SOURCE MATERIAL Block Start

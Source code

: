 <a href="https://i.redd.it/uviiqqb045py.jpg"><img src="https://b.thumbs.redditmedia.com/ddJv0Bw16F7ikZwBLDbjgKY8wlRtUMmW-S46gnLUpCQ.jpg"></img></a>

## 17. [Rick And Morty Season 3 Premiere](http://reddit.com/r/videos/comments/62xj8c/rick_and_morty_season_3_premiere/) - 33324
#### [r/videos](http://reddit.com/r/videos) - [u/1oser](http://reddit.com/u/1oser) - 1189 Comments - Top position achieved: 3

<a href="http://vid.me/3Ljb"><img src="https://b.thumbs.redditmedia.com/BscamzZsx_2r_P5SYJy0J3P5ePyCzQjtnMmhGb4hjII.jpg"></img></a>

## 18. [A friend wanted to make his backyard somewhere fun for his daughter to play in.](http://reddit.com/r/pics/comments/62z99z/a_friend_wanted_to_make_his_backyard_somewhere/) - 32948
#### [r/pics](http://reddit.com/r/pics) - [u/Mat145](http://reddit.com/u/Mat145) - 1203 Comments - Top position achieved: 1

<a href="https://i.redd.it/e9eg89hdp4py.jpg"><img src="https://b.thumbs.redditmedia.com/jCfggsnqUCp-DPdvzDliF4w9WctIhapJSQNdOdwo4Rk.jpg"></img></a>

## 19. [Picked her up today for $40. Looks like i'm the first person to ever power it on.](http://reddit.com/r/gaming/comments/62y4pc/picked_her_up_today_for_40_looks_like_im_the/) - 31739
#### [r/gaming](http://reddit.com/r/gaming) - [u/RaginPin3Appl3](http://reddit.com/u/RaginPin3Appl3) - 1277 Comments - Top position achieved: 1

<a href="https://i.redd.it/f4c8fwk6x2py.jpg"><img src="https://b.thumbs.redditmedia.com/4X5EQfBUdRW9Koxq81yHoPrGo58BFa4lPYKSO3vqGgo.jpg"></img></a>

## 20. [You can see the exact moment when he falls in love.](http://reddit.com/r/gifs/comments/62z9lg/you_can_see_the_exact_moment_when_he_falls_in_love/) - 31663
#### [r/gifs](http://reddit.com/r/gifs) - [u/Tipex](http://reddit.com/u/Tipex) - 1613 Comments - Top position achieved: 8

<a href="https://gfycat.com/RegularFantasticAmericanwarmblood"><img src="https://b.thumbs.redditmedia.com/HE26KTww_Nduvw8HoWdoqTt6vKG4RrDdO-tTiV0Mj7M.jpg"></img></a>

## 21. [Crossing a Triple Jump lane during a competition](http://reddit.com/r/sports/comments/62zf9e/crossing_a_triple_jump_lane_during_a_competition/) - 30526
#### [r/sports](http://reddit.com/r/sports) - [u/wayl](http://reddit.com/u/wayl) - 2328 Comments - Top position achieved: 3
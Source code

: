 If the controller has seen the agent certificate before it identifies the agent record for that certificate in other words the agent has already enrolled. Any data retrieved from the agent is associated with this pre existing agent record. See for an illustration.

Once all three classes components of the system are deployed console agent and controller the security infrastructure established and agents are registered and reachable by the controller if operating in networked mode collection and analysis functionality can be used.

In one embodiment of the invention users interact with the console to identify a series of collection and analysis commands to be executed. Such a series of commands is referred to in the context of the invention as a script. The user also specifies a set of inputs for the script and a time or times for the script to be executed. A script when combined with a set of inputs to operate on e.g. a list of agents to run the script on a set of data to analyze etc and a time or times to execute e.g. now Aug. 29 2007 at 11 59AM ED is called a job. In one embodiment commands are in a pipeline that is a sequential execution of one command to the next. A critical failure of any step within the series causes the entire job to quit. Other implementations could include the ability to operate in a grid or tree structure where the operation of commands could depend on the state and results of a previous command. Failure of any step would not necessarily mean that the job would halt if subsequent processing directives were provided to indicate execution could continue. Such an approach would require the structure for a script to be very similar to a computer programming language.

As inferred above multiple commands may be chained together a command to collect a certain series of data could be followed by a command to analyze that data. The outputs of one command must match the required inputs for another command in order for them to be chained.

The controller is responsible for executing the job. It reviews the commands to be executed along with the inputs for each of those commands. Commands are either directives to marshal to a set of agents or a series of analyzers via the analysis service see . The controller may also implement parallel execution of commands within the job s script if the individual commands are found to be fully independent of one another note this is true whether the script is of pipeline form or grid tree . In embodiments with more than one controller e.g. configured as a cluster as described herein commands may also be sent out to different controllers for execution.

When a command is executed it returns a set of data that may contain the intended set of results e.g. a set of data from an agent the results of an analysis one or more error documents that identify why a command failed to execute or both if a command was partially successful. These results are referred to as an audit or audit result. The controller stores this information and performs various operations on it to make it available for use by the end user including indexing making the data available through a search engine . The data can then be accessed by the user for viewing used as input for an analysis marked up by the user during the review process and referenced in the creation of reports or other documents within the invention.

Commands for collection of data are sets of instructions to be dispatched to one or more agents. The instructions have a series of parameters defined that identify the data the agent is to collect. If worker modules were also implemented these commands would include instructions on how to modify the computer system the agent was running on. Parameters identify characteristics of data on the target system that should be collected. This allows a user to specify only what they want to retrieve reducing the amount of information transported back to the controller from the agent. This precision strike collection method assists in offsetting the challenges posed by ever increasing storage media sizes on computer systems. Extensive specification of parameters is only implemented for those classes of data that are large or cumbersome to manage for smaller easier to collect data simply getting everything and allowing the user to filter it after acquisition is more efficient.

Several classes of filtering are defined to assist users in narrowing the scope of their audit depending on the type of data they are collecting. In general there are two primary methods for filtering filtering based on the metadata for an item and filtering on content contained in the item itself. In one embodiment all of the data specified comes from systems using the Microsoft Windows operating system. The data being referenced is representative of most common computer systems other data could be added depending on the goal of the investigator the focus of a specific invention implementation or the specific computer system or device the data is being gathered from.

SOURCE MATERIAL Block End

» WHAT YOU NEED TO DO:
Say how many lines of the data include the word "gifs". Nothing other than the number should be given.

» REPLY TO THE EXERCISE:
2